§ What needs to be done
Only a number is expected in reply: the count of lines below where the word "factorization" occurs.

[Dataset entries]
Content starts
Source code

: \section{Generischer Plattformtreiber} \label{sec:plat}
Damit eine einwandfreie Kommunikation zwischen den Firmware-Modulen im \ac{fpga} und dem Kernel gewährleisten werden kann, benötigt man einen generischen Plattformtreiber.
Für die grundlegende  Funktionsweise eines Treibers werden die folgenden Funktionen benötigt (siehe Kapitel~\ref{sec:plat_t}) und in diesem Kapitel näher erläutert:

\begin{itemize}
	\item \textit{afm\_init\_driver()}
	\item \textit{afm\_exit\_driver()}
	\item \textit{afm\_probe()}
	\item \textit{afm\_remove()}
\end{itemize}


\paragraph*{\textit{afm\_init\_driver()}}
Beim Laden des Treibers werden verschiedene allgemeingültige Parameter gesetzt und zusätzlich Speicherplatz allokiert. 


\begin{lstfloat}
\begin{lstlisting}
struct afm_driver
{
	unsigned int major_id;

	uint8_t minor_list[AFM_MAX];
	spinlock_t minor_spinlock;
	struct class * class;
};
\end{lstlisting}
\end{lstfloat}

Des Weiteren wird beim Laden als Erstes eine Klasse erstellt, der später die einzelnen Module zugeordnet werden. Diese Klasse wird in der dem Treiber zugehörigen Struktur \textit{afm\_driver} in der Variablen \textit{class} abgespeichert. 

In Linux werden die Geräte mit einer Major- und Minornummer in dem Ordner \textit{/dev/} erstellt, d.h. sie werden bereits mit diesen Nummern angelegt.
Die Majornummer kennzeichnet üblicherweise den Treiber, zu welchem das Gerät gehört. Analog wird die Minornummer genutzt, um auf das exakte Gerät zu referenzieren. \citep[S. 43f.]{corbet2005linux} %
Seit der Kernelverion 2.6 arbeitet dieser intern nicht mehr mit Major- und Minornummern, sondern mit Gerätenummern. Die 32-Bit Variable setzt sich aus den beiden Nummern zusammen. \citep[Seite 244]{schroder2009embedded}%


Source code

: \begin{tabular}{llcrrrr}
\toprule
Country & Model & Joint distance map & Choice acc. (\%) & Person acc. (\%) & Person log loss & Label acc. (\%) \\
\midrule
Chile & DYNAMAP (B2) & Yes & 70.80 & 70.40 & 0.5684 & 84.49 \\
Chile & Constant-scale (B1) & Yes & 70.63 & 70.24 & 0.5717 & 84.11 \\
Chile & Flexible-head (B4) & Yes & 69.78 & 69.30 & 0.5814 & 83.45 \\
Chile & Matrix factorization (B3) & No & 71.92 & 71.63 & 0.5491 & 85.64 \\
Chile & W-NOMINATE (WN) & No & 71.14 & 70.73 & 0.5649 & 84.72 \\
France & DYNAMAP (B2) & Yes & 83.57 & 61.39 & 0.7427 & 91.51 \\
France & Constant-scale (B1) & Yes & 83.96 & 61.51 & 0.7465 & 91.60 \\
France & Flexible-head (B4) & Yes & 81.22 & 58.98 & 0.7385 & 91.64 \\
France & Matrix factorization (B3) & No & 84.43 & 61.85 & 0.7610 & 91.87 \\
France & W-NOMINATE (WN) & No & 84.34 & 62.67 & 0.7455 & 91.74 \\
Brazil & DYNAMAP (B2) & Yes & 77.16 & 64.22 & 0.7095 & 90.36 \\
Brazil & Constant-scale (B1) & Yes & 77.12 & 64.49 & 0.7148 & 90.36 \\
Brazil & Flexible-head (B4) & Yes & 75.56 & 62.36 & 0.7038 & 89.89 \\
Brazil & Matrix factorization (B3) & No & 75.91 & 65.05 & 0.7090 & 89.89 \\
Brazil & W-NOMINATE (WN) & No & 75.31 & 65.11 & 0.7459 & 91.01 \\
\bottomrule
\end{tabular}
Content ends
§ Solution below
3